Parties are also preparing draft protocols to the Agreement on Cooperation in the Field of Security in the Caspian Sea of 2010 for signing at the Caspian Summit in Kazakhstan. To date, the parties have drafted protocols on combating poaching, ensuring safety of navigation, combating terrorism, organised crime and illicit trafficking in narcotic drugs.

In addition, the parties are developing draft protocols to the Framework Convention for the Protection of the Marine Environment of the Caspian Sea, including the Protocol on Environmental Impact Assessment in a Transboundary Context in order to ensure the environmental safety of the Caspian region.

The efforts of the Caspian states are aimed at achieving peace, security, stability and ensuring sustainable economic, environmental, cultural and humanitarian development and cooperation in the Caspian region. Participants also believe settling Caspian Sea related legal issues will also help optimise the use of the Caspian sea’s natural resources and geographic location.
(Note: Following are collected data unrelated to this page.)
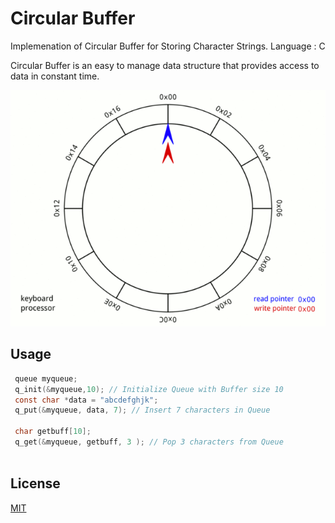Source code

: # Circular Buffer
Implemenation of Circular Buffer for Storing Character Strings.
Language : C

Circular Buffer is an easy to manage data structure that provides access to data in constant time.

![Alt Text](https://github.com/therahulmanocha/circular_buff/blob/main/640px-Circular_Buffer_Animation.gif)
## Usage

```C
 queue myqueue;
 q_init(&myqueue,10); // Initialize Queue with Buffer size 10
 const char *data = "abcdefghjk";
 q_put(&myqueue, data, 7); // Insert 7 characters in Queue

 char getbuff[10];
 q_get(&myqueue, getbuff, 3 ); // Pop 3 characters from Queue
    
```

## License
[MIT](https://choosealicense.com/licenses/mit/)
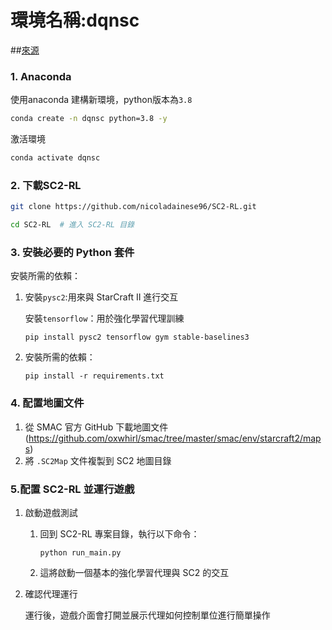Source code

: # 環境名稱:dqnsc
##[來源](https://github.com/nicoladainese96/SC2-RL)

### 1. Anaconda
使用anaconda 建構新環境，python版本為`3.8`
```bash
conda create -n dqnsc python=3.8 -y
```
激活環境
```bash
conda activate dqnsc
```

### 2. 下載SC2-RL
```bash
git clone https://github.com/nicoladainese96/SC2-RL.git
```
```bash
cd SC2-RL  # 進入 SC2-RL 目錄
```

### 3. 安裝必要的 Python 套件
安裝所需的依賴：
1. 安裝`pysc2`:用來與 StarCraft II 進行交互

   安裝`tensorflow`：用於強化學習代理訓練
   ```
   pip install pysc2 tensorflow gym stable-baselines3
   ```
2. 安裝所需的依賴：
   ```
   pip install -r requirements.txt
   ```
   
### 4. 配置地圖文件
1. 從 SMAC 官方 GitHub 下載地圖文件(https://github.com/oxwhirl/smac/tree/master/smac/env/starcraft2/maps)
2. 將 `.SC2Map` 文件複製到 SC2 地圖目錄

### 5.配置 SC2-RL 並運行遊戲
1. 啟動遊戲測試
    1. 回到 SC2-RL 專案目錄，執行以下命令：
       ```
       python run_main.py
       ```
   2. 這將啟動一個基本的強化學習代理與 SC2 的交互
2. 確認代理運行
   
   運行後，遊戲介面會打開並展示代理如何控制單位進行簡單操作

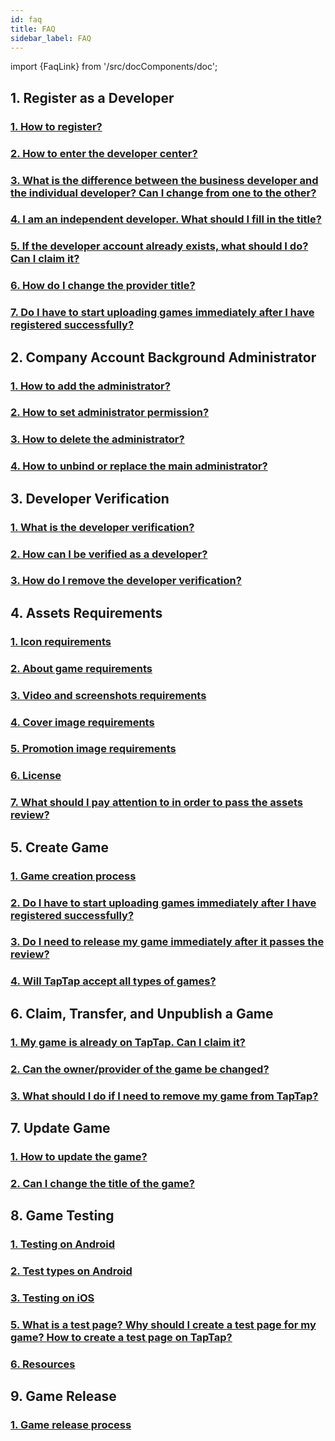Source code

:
```yaml
---
id: faq
title: FAQ
sidebar_label: FAQ
---
```

import {FaqLink} from '/src/docComponents/doc';

## 1. Register as a Developer 

### [<FaqLink>1. How to register?</FaqLink>](/store/store-register/#how-to-register)  
### [<FaqLink>2. How to enter the developer center?</FaqLink>](/store/store-register/#get-started)  
### [<FaqLink>3. What is the difference between the business developer and the individual developer? Can I change from one to the other?</FaqLink>](/store/store-register/#what-is-the-difference-between-the-business-developer-and-the-individual-developer-can-i-change-from-one-to-the-other)    
### [<FaqLink>4. I am an independent developer. What should I fill in the title?</FaqLink>](/store/store-register/#i-am-an-independent-developer-what-should-i-fill-in-the-title)  
### [<FaqLink>5. If the developer account already exists, what should I do? Can I claim it?</FaqLink>](/store/store-register/#if-the-developer-account-already-exists-what-should-i-do-can-i-claim-it)  
### [<FaqLink>6. How do I change the provider title?</FaqLink>](/store/store-register/#how-do-i-change-the-provider-title)
### [<FaqLink>7. Do I have to start uploading games immediately after I have registered successfully?</FaqLink>](/store/store-register/#do-i-have-to-start-uploading-games-immediately-after-i-have-registered-successfully) 


## 2. Company Account Background Administrator 

### [<FaqLink>1. How to add the administrator?</FaqLink>](/store/store-admin/)  
### [<FaqLink>2. How to set administrator permission?</FaqLink>](/store/store-admin/)  
### [<FaqLink>3. How to delete the administrator?</FaqLink>](/store/store-admin/)
### [<FaqLink>4. How to unbind or replace the main administrator?</FaqLink>](/store/store-admin/)

## 3. Developer Verification 

### [<FaqLink>1. What is the developer verification?</FaqLink>](/store/store-auth/#what-is-the-developer-verification)  
### [<FaqLink>2. How can I be verified as a developer?</FaqLink>](/store/store-auth/#how-can-i-be-verified-as-a-developer)
### [<FaqLink>3. How do I remove the developer verification?</FaqLink>](/store/store-auth/#how-do-i-remove-the-developer-verification) 


## 4. Assets Requirements 

### [<FaqLink>1. Icon requirements</FaqLink>](/store/store-material/#icons)  
### [<FaqLink>2. About game requirements</FaqLink>](/store/store-material/#about)    
### [<FaqLink>3. Video and screenshots requirements</FaqLink>](/store/store-material/#video-and-screenshots)   
### [<FaqLink>4. Cover image requirements</FaqLink>](/store/store-material/#cover-image-on-top-of-game-page)    
### [<FaqLink>5. Promotion image requirements</FaqLink>](/store/store-material/#promotion-image)   
### [<FaqLink>6. License</FaqLink>](/store/store-material/#license)
### [<FaqLink>7. What should I pay attention to in order to pass the assets review?</FaqLink>](/store/store-material/#what-should-i-pay-attention-to-in-order-to-pass-the-assets-review)  

## 5. Create Game  

### [<FaqLink>1. Game creation process</FaqLink>](/store/store-creategame/)    
### [<FaqLink>2. Do I have to start uploading games immediately after I have registered successfully?</FaqLink>](/store/store-register/#do-i-have-to-start-uploading-games-immediately-after-i-have-registered-successfully)
### [<FaqLink>3. Do I need to release my game immediately after it passes the review?</FaqLink>](/store/store-creategame/#do-i-need-to-release-my-game-immediately-after-it-passes-the-review)
### [<FaqLink>4. Will TapTap accept all types of games?</FaqLink>](/store/store-creategame/#will-taptap-accept-all-types-of-games)

## 6. Claim, Transfer, and Unpublish a Game  

### [<FaqLink>1. My game is already on TapTap. Can I claim it?</FaqLink>](/store/store-creategame/#my-game-is-already-on-taptap-can-i-claim-it)
### [<FaqLink>2. Can the owner/provider of the game be changed?</FaqLink>](/store/store-creategame/#can-the-ownerprovider-of-the-game-be-changed)  
### [<FaqLink>3. What should I do if I need to remove my game from TapTap?</FaqLink>](/store/store-creategame/#what-should-i-do-if-i-need-to-remove-my-game-from-taptap)

## 7. Update Game

### [<FaqLink>1. How to update the game?</FaqLink>](/store/store-update/)   
### [<FaqLink>2. Can I change the title of the game?</FaqLink>](/store/store-update/#can-i-change-the-title-of-the-game)  

## 8. Game Testing

### [<FaqLink>1. Testing on Android</FaqLink>](/store/store-test/#testing-on-android)
### [<FaqLink>2. Test types on Android</FaqLink>](/store/store-test/#test-types-on-android)
### [<FaqLink>3. Testing on iOS</FaqLink>](/store/store-test/#testing-on-ios)
### [<FaqLink>5. What is a test page? Why should I create a test page for my game? How to create a test page on TapTap?</FaqLink>](/store/store-test/#what-is-a-test-page-why-should-i-create-a-test-page-for-my-game-how-to-create-a-test-page-on-taptap)
### [<FaqLink>6. Resources</FaqLink>](/store/store-test/#resources)

## 9. Game Release 

### [<FaqLink>1. Game release process</FaqLink>](/store/store-release/)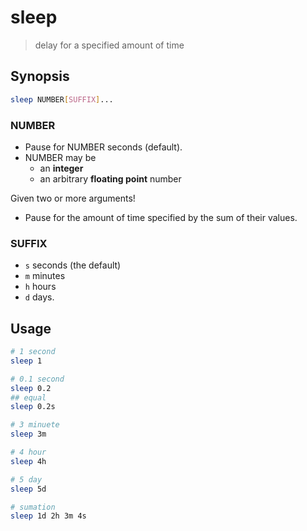 # sleep

> delay for a specified amount of time

## Synopsis

```bash
sleep NUMBER[SUFFIX]...
```

### NUMBER

- Pause for NUMBER seconds (default).
- NUMBER may be
    - an **integer**
    - an arbitrary **floating point** number

Given two or more arguments!

- Pause for the amount of time specified by the sum of their values.

### SUFFIX

- `s` seconds (the default)
- `m` minutes
- `h` hours
- `d` days.

## Usage

```bash
# 1 second
sleep 1

# 0.1 second
sleep 0.2
## equal
sleep 0.2s

# 3 minuete
sleep 3m

# 4 hour
sleep 4h

# 5 day
sleep 5d

# sumation
sleep 1d 2h 3m 4s
```
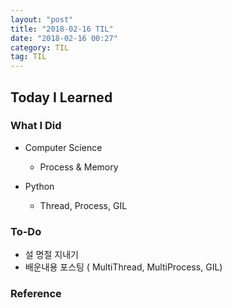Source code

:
 ```yaml
---
layout: "post"
title: "2018-02-16 TIL"
date: "2018-02-16 00:27"
category: TIL
tag: TIL
---
```


## Today I Learned

### What I Did

- Computer Science
  - Process & Memory

- Python
  - Thread, Process, GIL
  

### To-Do

* 설 명절 지내기
* 배운내용 포스팅 ( MultiThread, MultiProcess, GIL)

### Reference
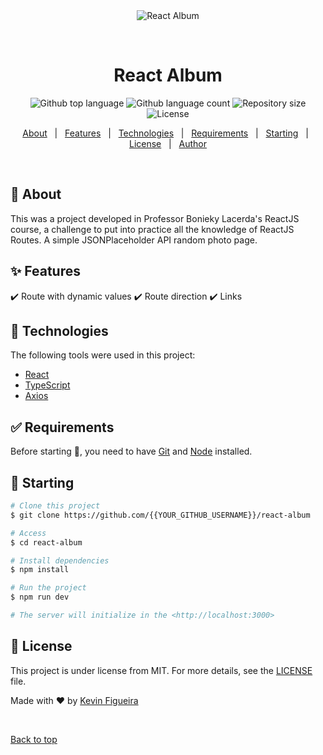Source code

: <div align="center" id="top"> 
  <img src="./spp.gif" alt="React Album" />

  &#xa0;

  <!-- <a href="https://reactalbum.netlify.app">Demo</a> -->
</div>

<h1 align="center">React Album</h1>

<p align="center">
  <img alt="Github top language" src="https://img.shields.io/github/languages/top/maurodesouza/react-album?color=56BEB8">

  <img alt="Github language count" src="https://img.shields.io/github/languages/count/kevinfigueira/react-album?color=56BEB8">

  <img alt="Repository size" src="https://img.shields.io/github/repo-size/kevinfigueira/react-album?color=56BEB8">

  <img alt="License" src="https://img.shields.io/github/license/kevinfigueira/react-album?color=56BEB8">

  <!-- <img alt="Github issues" src="https://img.shields.io/github/issues/{{YOUR_GITHUB_USERNAME}}/react-album?color=56BEB8" /> -->

  <!-- <img alt="Github forks" src="https://img.shields.io/github/forks/{{YOUR_GITHUB_USERNAME}}/react-album?color=56BEB8" /> -->

  <!-- <img alt="Github stars" src="https://img.shields.io/github/stars/{{YOUR_GITHUB_USERNAME}}/react-album?color=56BEB8" /> -->
</p>

<!-- Status -->

<!-- <h4 align="center"> 
	🚧  React Album 🚀 Under construction...  🚧
</h4> 

<hr> -->

<p align="center">
  <a href="#dart-about">About</a> &#xa0; | &#xa0; 
  <a href="#sparkles-features">Features</a> &#xa0; | &#xa0;
  <a href="#rocket-technologies">Technologies</a> &#xa0; | &#xa0;
  <a href="#white_check_mark-requirements">Requirements</a> &#xa0; | &#xa0;
  <a href="#checkered_flag-starting">Starting</a> &#xa0; | &#xa0;
  <a href="#memo-license">License</a> &#xa0; | &#xa0;
  <a href="https://github.com/kevinfigueira" target="_blank">Author</a>
</p>

<br>

## :dart: About ##

This was a project developed in Professor Bonieky Lacerda's ReactJS course, a challenge to put into practice all the knowledge of ReactJS Routes. A simple JSONPlaceholder API random photo page.

## :sparkles: Features ##

:heavy_check_mark: Route with dynamic values
:heavy_check_mark: Route direction
:heavy_check_mark: Links

## :rocket: Technologies ##

The following tools were used in this project:


- [React](https://pt-br.reactjs.org/)
- [TypeScript](https://www.typescriptlang.org/)
- [Axios](https://axios-http.com/docs/intro)

## :white_check_mark: Requirements ##

Before starting :checkered_flag:, you need to have [Git](https://git-scm.com) and [Node](https://nodejs.org/en/) installed.

## :checkered_flag: Starting ##

```bash
# Clone this project
$ git clone https://github.com/{{YOUR_GITHUB_USERNAME}}/react-album

# Access
$ cd react-album

# Install dependencies
$ npm install

# Run the project
$ npm run dev

# The server will initialize in the <http://localhost:3000>
```

## :memo: License ##

This project is under license from MIT. For more details, see the [LICENSE](LICENSE.md) file.


Made with :heart: by <a href="https://github.com/kevinfigueira" target="_blank">Kevin Figueira</a>

&#xa0;

<a href="#top">Back to top</a>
In particular, new prospects will facilitate cargo shipping across the Caspian Sea in accordance with Kazakhstan’s Nurly Zhol programme.

“ The President of Kazakhstan, Nursultan Nazarbayev, pays great attention to cooperation between the Caspian states. One of the main priorities that he put forward is the achievement of an agreement on the Convention on the Legal Status of the Caspian Sea. I am confident that the Convention, being a kind of ‘constitution of the Caspian Sea,’ will give a new impetus to cooperation of the Caspian states at sea and will become a guarantor of security, stability and prosperity in the region,’ Kazakh Foreign Affairs Minister Kairat Abdrakhmanov told the gathering.

The Caspian Sea status has been a key topic of discussions at each summit meeting of the heads of the Caspian states. The leaders of the five countries met for the first time in 2002 in Ashgabat. The Second Caspian Summit was held in Tehran in 2007, the third in Baku in 2010 and the fourth in Astrakhan in 2014.